---------- Record set ----------

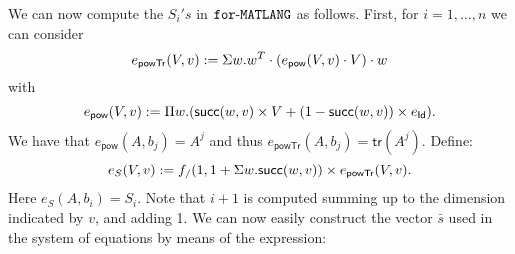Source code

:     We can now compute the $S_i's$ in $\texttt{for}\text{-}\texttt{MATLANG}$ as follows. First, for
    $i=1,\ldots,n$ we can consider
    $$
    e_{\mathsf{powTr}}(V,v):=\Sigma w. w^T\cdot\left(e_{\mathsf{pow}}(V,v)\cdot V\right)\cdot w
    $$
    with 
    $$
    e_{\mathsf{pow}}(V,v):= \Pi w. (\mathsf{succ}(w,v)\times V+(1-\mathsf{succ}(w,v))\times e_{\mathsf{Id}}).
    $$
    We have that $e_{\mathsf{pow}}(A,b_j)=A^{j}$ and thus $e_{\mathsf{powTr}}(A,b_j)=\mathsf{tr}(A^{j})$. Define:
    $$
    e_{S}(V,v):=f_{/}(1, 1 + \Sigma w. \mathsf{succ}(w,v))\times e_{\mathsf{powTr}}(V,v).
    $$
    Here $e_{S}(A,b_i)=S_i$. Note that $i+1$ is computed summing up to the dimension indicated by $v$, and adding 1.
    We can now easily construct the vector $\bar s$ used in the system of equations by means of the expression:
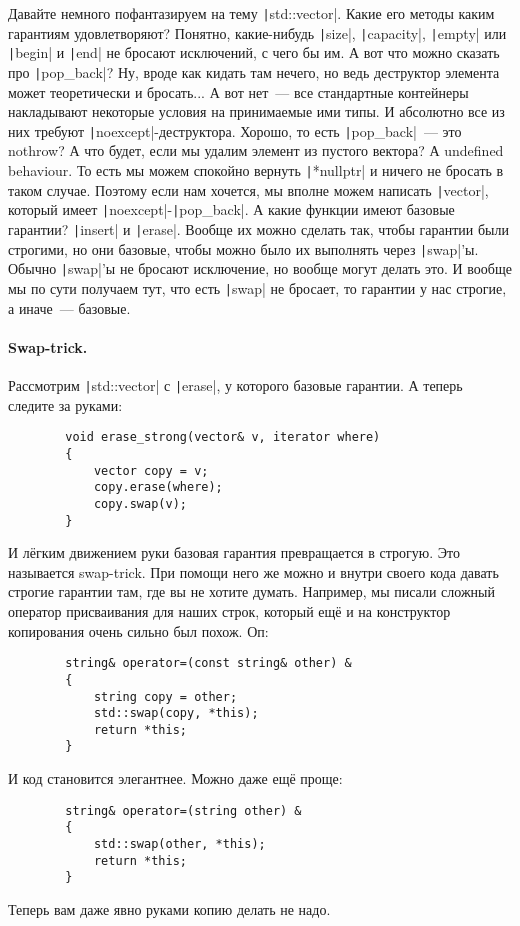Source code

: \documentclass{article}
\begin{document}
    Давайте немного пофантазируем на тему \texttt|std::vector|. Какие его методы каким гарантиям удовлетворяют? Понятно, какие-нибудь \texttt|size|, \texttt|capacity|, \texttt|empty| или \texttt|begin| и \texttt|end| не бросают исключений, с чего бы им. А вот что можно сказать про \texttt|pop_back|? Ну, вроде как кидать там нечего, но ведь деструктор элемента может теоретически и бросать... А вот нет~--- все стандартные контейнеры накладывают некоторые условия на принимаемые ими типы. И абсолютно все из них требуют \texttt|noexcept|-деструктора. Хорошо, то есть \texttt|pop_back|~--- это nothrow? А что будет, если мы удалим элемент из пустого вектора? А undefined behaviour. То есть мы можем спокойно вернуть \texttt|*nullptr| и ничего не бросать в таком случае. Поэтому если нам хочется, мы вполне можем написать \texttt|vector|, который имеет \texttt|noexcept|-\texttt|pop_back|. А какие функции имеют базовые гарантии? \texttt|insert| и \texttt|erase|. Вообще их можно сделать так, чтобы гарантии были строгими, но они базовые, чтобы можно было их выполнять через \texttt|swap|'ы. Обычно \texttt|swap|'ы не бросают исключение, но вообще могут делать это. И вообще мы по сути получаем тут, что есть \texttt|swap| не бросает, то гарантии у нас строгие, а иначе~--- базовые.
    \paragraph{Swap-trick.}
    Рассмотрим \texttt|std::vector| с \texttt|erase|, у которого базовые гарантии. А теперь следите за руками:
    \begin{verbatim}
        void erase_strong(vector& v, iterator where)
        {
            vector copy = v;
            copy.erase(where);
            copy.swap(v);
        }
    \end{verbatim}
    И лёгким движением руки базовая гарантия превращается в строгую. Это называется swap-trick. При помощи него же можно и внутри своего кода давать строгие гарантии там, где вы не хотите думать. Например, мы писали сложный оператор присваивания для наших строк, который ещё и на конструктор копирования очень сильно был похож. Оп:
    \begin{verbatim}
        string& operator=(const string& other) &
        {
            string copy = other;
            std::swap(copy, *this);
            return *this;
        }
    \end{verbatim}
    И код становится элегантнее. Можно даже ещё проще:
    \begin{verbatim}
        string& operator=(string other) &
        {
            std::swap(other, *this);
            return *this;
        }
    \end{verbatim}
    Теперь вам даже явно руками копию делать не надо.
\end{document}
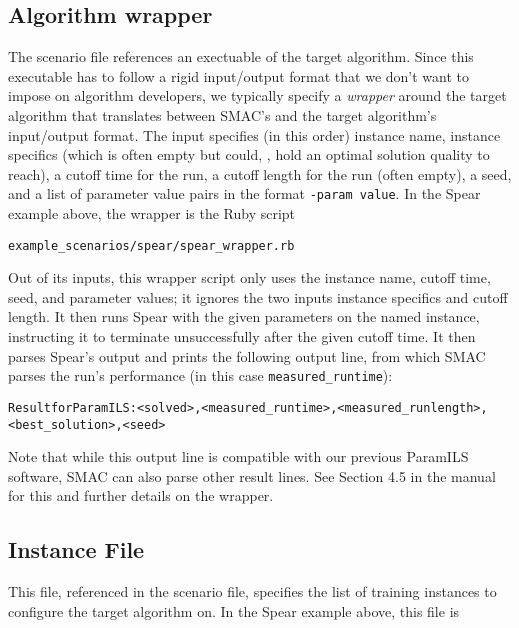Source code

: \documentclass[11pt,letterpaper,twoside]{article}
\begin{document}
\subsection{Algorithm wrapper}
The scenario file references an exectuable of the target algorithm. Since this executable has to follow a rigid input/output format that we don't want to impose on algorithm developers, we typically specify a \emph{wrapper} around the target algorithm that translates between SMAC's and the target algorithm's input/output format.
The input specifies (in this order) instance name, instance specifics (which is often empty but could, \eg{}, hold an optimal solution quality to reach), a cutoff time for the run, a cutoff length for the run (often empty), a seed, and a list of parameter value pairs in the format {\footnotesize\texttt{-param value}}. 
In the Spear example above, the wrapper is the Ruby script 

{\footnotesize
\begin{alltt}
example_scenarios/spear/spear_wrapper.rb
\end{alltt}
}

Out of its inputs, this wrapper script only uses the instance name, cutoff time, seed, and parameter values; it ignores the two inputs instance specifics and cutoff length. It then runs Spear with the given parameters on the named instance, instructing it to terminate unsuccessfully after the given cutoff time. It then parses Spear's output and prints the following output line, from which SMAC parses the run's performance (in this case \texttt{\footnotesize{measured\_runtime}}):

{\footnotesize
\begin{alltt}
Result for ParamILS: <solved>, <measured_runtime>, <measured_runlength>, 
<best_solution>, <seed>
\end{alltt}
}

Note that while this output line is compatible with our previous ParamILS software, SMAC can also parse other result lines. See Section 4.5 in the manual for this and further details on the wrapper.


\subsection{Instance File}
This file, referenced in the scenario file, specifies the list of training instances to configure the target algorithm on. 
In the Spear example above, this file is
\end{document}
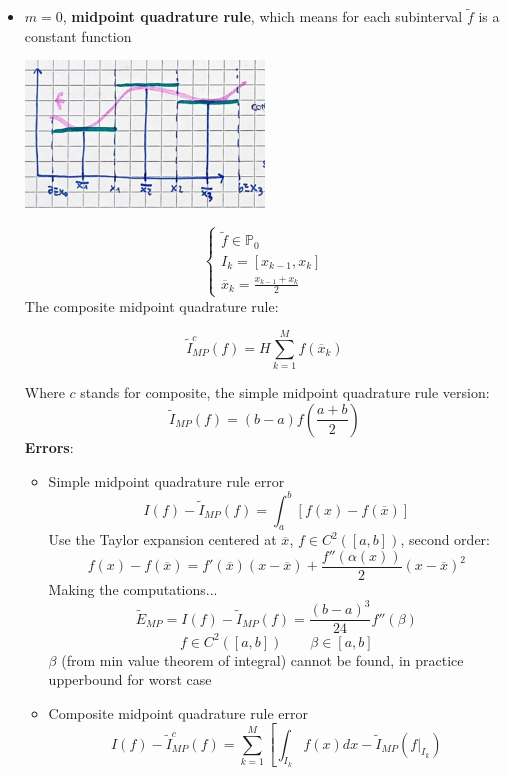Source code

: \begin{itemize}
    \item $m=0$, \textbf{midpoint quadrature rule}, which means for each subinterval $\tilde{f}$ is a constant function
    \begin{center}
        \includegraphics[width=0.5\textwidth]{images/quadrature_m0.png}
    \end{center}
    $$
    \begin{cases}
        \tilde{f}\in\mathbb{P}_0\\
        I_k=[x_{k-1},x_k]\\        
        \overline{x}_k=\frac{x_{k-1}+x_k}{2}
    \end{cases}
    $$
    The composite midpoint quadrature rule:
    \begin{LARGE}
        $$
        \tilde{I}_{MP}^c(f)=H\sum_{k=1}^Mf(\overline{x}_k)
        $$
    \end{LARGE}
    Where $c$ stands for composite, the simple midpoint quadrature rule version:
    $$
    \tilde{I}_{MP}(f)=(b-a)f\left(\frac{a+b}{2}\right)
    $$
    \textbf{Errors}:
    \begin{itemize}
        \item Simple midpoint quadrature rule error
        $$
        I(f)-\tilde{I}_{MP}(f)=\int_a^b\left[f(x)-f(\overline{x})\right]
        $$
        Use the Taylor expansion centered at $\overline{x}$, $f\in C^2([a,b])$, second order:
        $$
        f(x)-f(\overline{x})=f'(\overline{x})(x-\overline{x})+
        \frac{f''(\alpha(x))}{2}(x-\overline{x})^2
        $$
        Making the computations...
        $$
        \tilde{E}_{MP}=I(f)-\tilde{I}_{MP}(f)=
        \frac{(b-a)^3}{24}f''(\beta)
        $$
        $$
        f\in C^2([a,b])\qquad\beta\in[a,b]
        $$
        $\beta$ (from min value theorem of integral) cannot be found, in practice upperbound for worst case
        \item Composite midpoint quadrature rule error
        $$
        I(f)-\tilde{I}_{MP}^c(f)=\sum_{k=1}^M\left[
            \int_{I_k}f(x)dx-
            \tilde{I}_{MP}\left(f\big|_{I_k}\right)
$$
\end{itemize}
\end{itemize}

----------

### Task requirements
Please transcribe the listing above verbatim and exclude every picture.

### Solution below
Source code

:     We can now compute the $S_i's$ in $\texttt{for}\text{-}\texttt{MATLANG}$ as follows. First, for
    $i=1,\ldots,n$ we can consider
    $$
    e_{\mathsf{powTr}}(V,v):=\Sigma w. w^T\cdot\left(e_{\mathsf{pow}}(V,v)\cdot V\right)\cdot w
    $$
    with 
    $$
    e_{\mathsf{pow}}(V,v):= \Pi w. (\mathsf{succ}(w,v)\times V+(1-\mathsf{succ}(w,v))\times e_{\mathsf{Id}}).
    $$
    We have that $e_{\mathsf{pow}}(A,b_j)=A^{j}$ and thus $e_{\mathsf{powTr}}(A,b_j)=\mathsf{tr}(A^{j})$. Define:
    $$
    e_{S}(V,v):=f_{/}(1, 1 + \Sigma w. \mathsf{succ}(w,v))\times e_{\mathsf{powTr}}(V,v).
    $$
    Here $e_{S}(A,b_i)=S_i$. Note that $i+1$ is computed summing up to the dimension indicated by $v$, and adding 1.
    We can now easily construct the vector $\bar s$ used in the system of equations by means of the expression:
Source code

: \documentclass{article}
\begin{document}
    Давайте немного пофантазируем на тему \texttt|std::vector|. Какие его методы каким гарантиям удовлетворяют? Понятно, какие-нибудь \texttt|size|, \texttt|capacity|, \texttt|empty| или \texttt|begin| и \texttt|end| не бросают исключений, с чего бы им. А вот что можно сказать про \texttt|pop_back|? Ну, вроде как кидать там нечего, но ведь деструктор элемента может теоретически и бросать... А вот нет~--- все стандартные контейнеры накладывают некоторые условия на принимаемые ими типы. И абсолютно все из них требуют \texttt|noexcept|-деструктора. Хорошо, то есть \texttt|pop_back|~--- это nothrow? А что будет, если мы удалим элемент из пустого вектора? А undefined behaviour. То есть мы можем спокойно вернуть \texttt|*nullptr| и ничего не бросать в таком случае. Поэтому если нам хочется, мы вполне можем написать \texttt|vector|, который имеет \texttt|noexcept|-\texttt|pop_back|. А какие функции имеют базовые гарантии? \texttt|insert| и \texttt|erase|. Вообще их можно сделать так, чтобы гарантии были строгими, но они базовые, чтобы можно было их выполнять через \texttt|swap|'ы. Обычно \texttt|swap|'ы не бросают исключение, но вообще могут делать это. И вообще мы по сути получаем тут, что есть \texttt|swap| не бросает, то гарантии у нас строгие, а иначе~--- базовые.
    \paragraph{Swap-trick.}
    Рассмотрим \texttt|std::vector| с \texttt|erase|, у которого базовые гарантии. А теперь следите за руками:
    \begin{verbatim}
        void erase_strong(vector& v, iterator where)
        {
            vector copy = v;
            copy.erase(where);
            copy.swap(v);
        }
    \end{verbatim}
    И лёгким движением руки базовая гарантия превращается в строгую. Это называется swap-trick. При помощи него же можно и внутри своего кода давать строгие гарантии там, где вы не хотите думать. Например, мы писали сложный оператор присваивания для наших строк, который ещё и на конструктор копирования очень сильно был похож. Оп:
    \begin{verbatim}
        string& operator=(const string& other) &
        {
            string copy = other;
            std::swap(copy, *this);
            return *this;
        }
    \end{verbatim}
    И код становится элегантнее. Можно даже ещё проще:
    \begin{verbatim}
        string& operator=(string other) &
        {
            std::swap(other, *this);
            return *this;
        }
    \end{verbatim}
    Теперь вам даже явно руками копию делать не надо.
\end{document}
Source code

: \documentclass[11pt,letterpaper,twoside]{article}
\begin{document}
\subsection{Algorithm wrapper}
The scenario file references an exectuable of the target algorithm. Since this executable has to follow a rigid input/output format that we don't want to impose on algorithm developers, we typically specify a \emph{wrapper} around the target algorithm that translates between SMAC's and the target algorithm's input/output format.
The input specifies (in this order) instance name, instance specifics (which is often empty but could, \eg{}, hold an optimal solution quality to reach), a cutoff time for the run, a cutoff length for the run (often empty), a seed, and a list of parameter value pairs in the format {\footnotesize\texttt{-param value}}. 
In the Spear example above, the wrapper is the Ruby script 

{\footnotesize
\begin{alltt}
example_scenarios/spear/spear_wrapper.rb
\end{alltt}
}

Out of its inputs, this wrapper script only uses the instance name, cutoff time, seed, and parameter values; it ignores the two inputs instance specifics and cutoff length. It then runs Spear with the given parameters on the named instance, instructing it to terminate unsuccessfully after the given cutoff time. It then parses Spear's output and prints the following output line, from which SMAC parses the run's performance (in this case \texttt{\footnotesize{measured\_runtime}}):

{\footnotesize
\begin{alltt}
Result for ParamILS: <solved>, <measured_runtime>, <measured_runlength>, 
<best_solution>, <seed>
\end{alltt}
}

Note that while this output line is compatible with our previous ParamILS software, SMAC can also parse other result lines. See Section 4.5 in the manual for this and further details on the wrapper.


\subsection{Instance File}
This file, referenced in the scenario file, specifies the list of training instances to configure the target algorithm on. 
In the Spear example above, this file is
\end{document}
Source code

: \begin{itemize}
    \item $m=0$, \textbf{midpoint quadrature rule}, which means for each subinterval $\tilde{f}$ is a constant function
    \begin{center}
        \includegraphics[width=0.5\textwidth]{images/quadrature_m0.png}
    \end{center}
    $$
    \begin{cases}
        \tilde{f}\in\mathbb{P}_0\\
        I_k=[x_{k-1},x_k]\\        
        \overline{x}_k=\frac{x_{k-1}+x_k}{2}
    \end{cases}
    $$
    The composite midpoint quadrature rule:
    \begin{LARGE}
        $$
        \tilde{I}_{MP}^c(f)=H\sum_{k=1}^Mf(\overline{x}_k)
        $$
    \end{LARGE}
    Where $c$ stands for composite, the simple midpoint quadrature rule version:
    $$
    \tilde{I}_{MP}(f)=(b-a)f\left(\frac{a+b}{2}\right)
    $$
    \textbf{Errors}:
    \begin{itemize}
        \item Simple midpoint quadrature rule error
        $$
        I(f)-\tilde{I}_{MP}(f)=\int_a^b\left[f(x)-f(\overline{x})\right]
        $$
        Use the Taylor expansion centered at $\overline{x}$, $f\in C^2([a,b])$, second order:
        $$
        f(x)-f(\overline{x})=f'(\overline{x})(x-\overline{x})+
        \frac{f''(\alpha(x))}{2}(x-\overline{x})^2
        $$
        Making the computations...
        $$
        \tilde{E}_{MP}=I(f)-\tilde{I}_{MP}(f)=
        \frac{(b-a)^3}{24}f''(\beta)
        $$
        $$
        f\in C^2([a,b])\qquad\beta\in[a,b]
        $$
        $\beta$ (from min value theorem of integral) cannot be found, in practice upperbound for worst case
        \item Composite midpoint quadrature rule error
        $$
        I(f)-\tilde{I}_{MP}^c(f)=\sum_{k=1}^M\left[
            \int_{I_k}f(x)dx-
            \tilde{I}_{MP}\left(f\big|_{I_k}\right)
$$
\end{itemize}
\end{itemize}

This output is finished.